How the timing and length of meteorological seasons have changed under climate change - when spring now begins, how long summer lasts, when winter snow cover starts and ends, and how these shifts vary by hemisphere and by country. The live charts and the country comparison panel above carry the current values.
How are season-shift indicators measured?
Spring onset uses the USA-NPN Spring Leaf and Bloom Index (USA) and equivalent phenological and temperature-threshold indicators elsewhere. Growing-season length uses the first and last date with daily mean temperature above a region-appropriate threshold. Snow cover uses the Northern Hemisphere snow-cover extent series from Rutgers University Global Snow Lab.
Where does the seasonal data come from?
USA: NOAA NCEI nClimDiv, USA-NPN, EPA Climate Change Indicators. Northern-Hemisphere snow: Rutgers Global Snow Lab. Country-level seasonal anomalies: Berkeley Earth, Copernicus C3S / ERA5. UK seasonal anomalies: Met Office HadUK-Grid.
What baseline is used?
Anomalies are calculated against the 1991-2020 climate normal where available (WMO standard). Some indicators (snow cover, US growing season) use longer reference periods set by the source agency; the baseline is labelled on each chart.
Are summers getting longer?
Yes. The growing season - the run of days with mean temperature above a region-appropriate threshold - has lengthened across most of the Northern Hemisphere since 1970, with the sharpest gains in the contiguous United States and northern Europe. The exact change for any one country, US state or UK region is shown live on this page in the season-length chart and the country comparison panel above; we do not bake numbers into this FAQ because they refresh annually.
When does spring arrive now compared with the past?
Spring is arriving earlier across most of the temperate Northern Hemisphere. The USA-NPN Spring Leaf and Bloom Index (USA), Met Office HadUK-Grid temperature thresholds (UK) and Berkeley Earth / Copernicus ERA5 (rest of the world) all show first-leaf and first-bloom dates trending earlier by roughly one to three weeks since 1980, depending on the region.
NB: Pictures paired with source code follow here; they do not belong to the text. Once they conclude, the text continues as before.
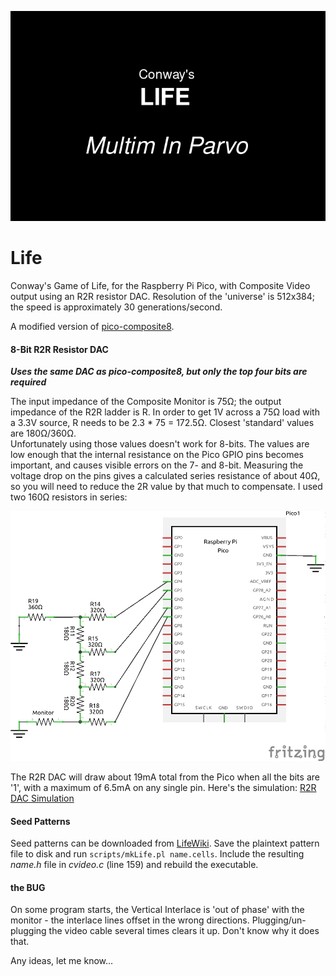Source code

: ![](images/title.png)
# Life
Conway's Game of Life, for the Raspberry Pi Pico, with Composite Video output using an R2R resistor DAC.  Resolution of the 'universe' is 512x384; the speed is approximately 30 generations/second.

A modified version of [pico-composite8](https://github.com/obstruse/pico-composite8).

#### 8-Bit R2R Resistor DAC
__*Uses the same DAC as pico-composite8, but only the top four bits are required*__

The input impedance of the Composite Monitor is 75Ω; the output impedance of the R2R ladder is R.  In order to get 1V across a 75Ω load with a 3.3V source, R needs to be 2.3 * 75 = 172.5Ω.  Closest 'standard' values are 180Ω/360Ω.  
Unfortunately using those values doesn't work for 8-bits.  The values are low enough that the internal resistance on the Pico GPIO pins becomes important, and causes visible errors on the 7- and 8-bit.  Measuring the voltage drop on the pins gives a calculated series resistance of about 40Ω, so you will need to reduce the 2R value by that much to compensate.  I used two 160Ω resistors in series:

![Wiring](images/composite_schem.png)

The R2R DAC will draw about 19mA total from the Pico when all the bits are '1', with a maximum of 6.5mA on any single pin.  Here's the simulation: [R2R DAC Simulation](https://tinyurl.com/yyc6fewc)

#### Seed Patterns
Seed patterns can be downloaded from [LifeWiki](https://www.conwaylife.com/wiki/Category:Patterns).
Save the plaintext pattern file to disk and run `scripts/mkLife.pl name.cells`.  Include the resulting *name.h* file in *cvideo.c* (line 159) and rebuild the executable.

#### the BUG
On some program starts, the Vertical Interlace is 'out of phase' with the monitor - the interlace lines offset in the wrong directions.  Plugging/un-plugging the video cable several times clears it up.  Don't know why it does that.

Any ideas, let me know...


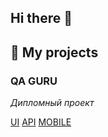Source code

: ## Hi there 👋

## 🌱 My projects
### QA GURU
*Дипломный проект*

[UI](https://github.com/anna-sigida/qa_guru_d_ui)
[API](https://github.com/anna-sigida/QA_GURU_HW_API_BOOKS)
[MOBILE](https://github.com/anna-sigida/QA_GURU_BS1/tree/BS_fix) 


<!--
**anna-sigida/anna-sigida** is a ✨ _special_ ✨ repository because its `README.md` (this file) appears on your GitHub profile.

Here are some ideas to get you started:

- 🔭 I’m currently working on ...
- 🌱 I’m currently learning ...
- 👯 I’m looking to collaborate on ...
- 🤔 I’m looking for help with ...
- 💬 Ask me about ...
- 📫 How to reach me: ...
- 😄 Pronouns: ...
- ⚡ Fun fact: ...
-->
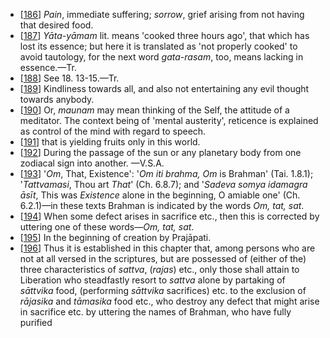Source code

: - [[186](#page--1-0)] *Pain*, immediate suffering; *sorrow*, grief arising from not having that desired food.
- [[187](#page--1-1)] *Yāta-yāmam* lit. means 'cooked three hours ago', that which has lost its essence; but here it is translated as 'not properly cooked' to avoid tautology, for the next word *gata-rasam*, too, means lacking in essence.—Tr.
- [[188](#page--1-2)] See 18. 13-15.—Tr.
- [[189](#page--1-3)] Kindliness towards all, and also not entertaining any evil thought towards anybody.
- [[190](#page--1-4)] Or, *maunam* may mean thinking of the Self, the attitude of a meditator. The context being of 'mental austerity', reticence is explained as control of the mind with regard to speech.
- [[191](#page--1-5)] that is yielding fruits only in this world.
- [[192](#page--1-6)] During the passage of the sun or any planetary body from one zodiacal sign into another. —V.S.A.
- [[193](#page--1-7)] '*Om*, That, Existence': '*Om iti brahma, Om* is Brahman' (Tai. 1.8.1); '*Tattvamasi*, Thou art *That*' (Ch. 6.8.7); and '*Sadeva somya idamagra āsīt*, This was *Existence* alone in the beginning, O amiable one' (Ch. 6.2.1)—in these texts Brahman is indicated by the words *Om, tat, sat*.
- [[194](#page--1-8)] When some defect arises in sacrifice etc., then this is corrected by uttering one of these words—*Om, tat, sat*.
- [[195](#page--1-9)] In the beginning of creation by Prajāpati.
- [[196](#page--1-10)] Thus it is established in this chapter that, among persons who are not at all versed in the scriptures, but are possessed of (either of the) three characteristics of *sattva*, (*rajas*) etc., only those shall attain to Liberation who steadfastly resort to *sattva* alone by partaking of *sāttvika* food, (performing *sāttvika* sacrifices) etc. to the exclusion of *rājasika* and *tāmasika* food etc., who destroy any defect that might arise in sacrifice etc. by uttering the names of Brahman, who have fully purified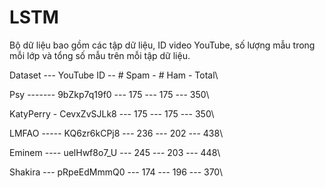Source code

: # LSTM
Bộ dữ liệu bao gồm các tập dữ liệu, ID video YouTube, số lượng mẫu trong mỗi lớp và tổng số mẫu trên mỗi tập dữ liệu.

Dataset --- YouTube ID -- # Spam - # Ham - Total\\

Psy ------- 9bZkp7q19f0 --- 175 --- 175 --- 350\\

KatyPerry - CevxZvSJLk8 --- 175 --- 175 --- 350\\

LMFAO ----- KQ6zr6kCPj8 --- 236 --- 202 --- 438\\

Eminem ---- uelHwf8o7_U --- 245 --- 203 --- 448\\

Shakira --- pRpeEdMmmQ0 --- 174 --- 196 --- 370\\
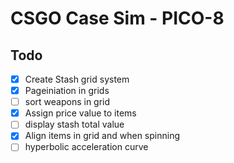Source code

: # CSGO Case Sim - PICO-8


## Todo

- [x] Create Stash grid system
- [x] Pageiniation in grids
- [ ] sort weapons in grid
- [x] Assign price value to items
- [ ] display stash total value
- [x] Align items in grid and when spinning
- [ ] hyperbolic acceleration curve
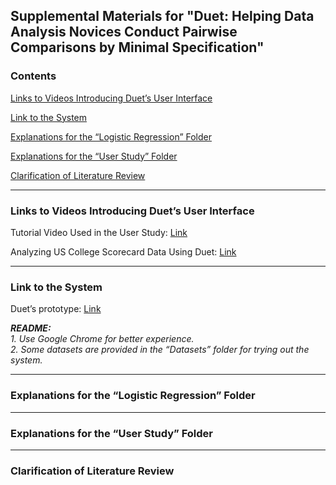 ## Supplemental Materials for "Duet: Helping Data Analysis Novices Conduct Pairwise Comparisons by Minimal Specification"

### Contents

[Links to Videos Introducing Duet’s User Interface](#links-to-videos-introducing-duets-user-interface)
 
[Link to the System](#link-to-the-system)

[Explanations for the “Logistic Regression” Folder](#explanations-for-the-logistic-regression-folder) 

[Explanations for the “User Study” Folder](#explanations-for-the-user-study-folder) 

[Clarification of Literature Review](#clarification-of-literature-review)  

---

### Links to Videos Introducing Duet’s User Interface

Tutorial Video Used in the User Study: [Link](https://youtu.be/JF8Q-PT3xUY)

Analyzing US College Scorecard Data Using Duet: [Link](https://youtu.be/Y4p0h8_EnDU)

---

### Link to the System

Duet’s prototype: [Link](https://duetpaircomp.github.io/)

***README:***  
*1. Use Google Chrome for better experience.*  
*2. Some datasets are provided in the “Datasets” folder for trying out the system.*

---

### Explanations for the “Logistic Regression” Folder


---

### Explanations for the “User Study” Folder

---

### Clarification of Literature Review
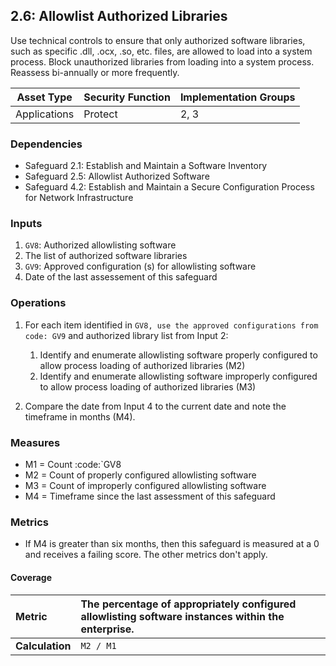 ## 2.6: Allowlist Authorized Libraries

Use technical controls to ensure that only authorized software libraries,
such as specific .dll, .ocx, .so, etc. files, are allowed to load into a
system process. Block unauthorized libraries from loading into a system
process. Reassess bi-annually or more frequently.

| Asset Type    | Security Function | Implementation Groups |
| -------------- | ------------------ | ---------------------- |
| Applications   | Protect            | 2, 3                   |

### Dependencies

-   Safeguard 2.1: Establish and Maintain a Software Inventory
-   Safeguard 2.5: Allowlist Authorized Software
-   Safeguard 4.2: Establish and Maintain a Secure Configuration Process
    for Network Infrastructure

### Inputs

1.  `GV8`: Authorized allowlisting software
2.  The list of authorized software libraries
3.  `GV9`: Approved configuration (s) for allowlisting software
4.  Date of the last assessement of this safeguard

### Operations

1. For each item identified in `GV8, use the approved configurations from code: GV9` and authorized library list from Input 2:

    1. Identify and enumerate allowlisting software properly configured to allow process loading of authorized libraries (M2)
    2. Identify and enumerate allowlisting software improperly configured to allow process loading of authorized libraries (M3)


2.  Compare the date from Input 4 to the current date and note the timeframe in
    months (M4).

### Measures

-   M1 = Count :code:\`GV8
-   M2 = Count of properly configured allowlisting software
-   M3 = Count of improperly configured allowlisting software
-   M4 = Timeframe since the last assessment of this safeguard

### Metrics

-   If M4 is greater than six months, then this safeguard is measured at
    a 0 and receives a failing score. The other metrics don't apply.

#### Coverage

| **Metric**      | The percentage of appropriately configured allowlisting software instances within the enterprise. |
| :-------------- | :-------------------------------------------------------------------------------------------------- |
| **Calculation** | `M2 / M1`                                                                                        |

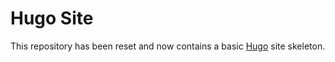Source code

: # Hugo Site

This repository has been reset and now contains a basic [Hugo](https://gohugo.io/) site skeleton.
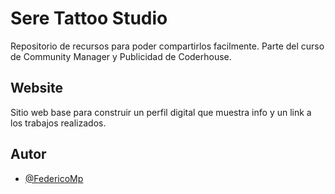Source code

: 
# Sere Tattoo Studio

Repositorio de recursos para poder compartirlos facilmente.
Parte del curso de Community Manager y Publicidad de Coderhouse.

## Website

Sitio web base para construir un perfil digital que muestra info y un link a los trabajos realizados.

## Autor

- [@FedericoMp](https://www.github.com/FedericoMp)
Pick a country in the country comparison panel above to see the live spring-onset anomaly.
Why are seasonal shifts a useful climate indicator?
Annual mean temperature can mask big within-year changes. Earlier spring leaf-out, longer frost-free windows, later first-snow dates and shorter snow-cover seasons all change the environment for crops, pests, pollinators and water supply long before the headline temperature anomaly looks alarming. They are also independent of the choice of climate baseline, which makes them a good cross-check on the temperature record.
What do the coloured dots on each seasonal bar represent?
Each dot marks one calendar year. Its position along the bar shows how that season's timing shifted relative to the 1991-2020 baseline (earlier to the left, later to the right). Its colour shows how warm that specific year was globally, keyed to the NOAA global surface temperature anomaly scale: deep blue for cooler-than-baseline years through to deep red for the hottest. This lets you see at a glance that the most recent years (the reddest dots) are also the ones with the most shifted seasons, revealing the direct link between overall warming and seasonal timing change. The Auto-Stretch toggle rescales the colour range to the spread within each individual country or indicator, which can make smaller signals easier to read.
Which countries show a shifting wet season?
The wet-season shift chart appears for countries where a distinct rainy season can be identified from the temperature and precipitation record - primarily tropical and subtropical countries across South and Southeast Asia, sub-Saharan Africa, Central America and northern Australia. Temperate countries with year-round rainfall distribution (most of Europe, for example) show the warm-season chart instead. The data source is Copernicus ERA5 via Berkeley Earth country-level aggregates.
How often is this page updated?
Annual indicators (growing-season length, snow-season length) refresh once a year as the source agencies publish them. Monthly indicators refresh on the same monthly cadence as the rest of the site, typically in the first half of each month.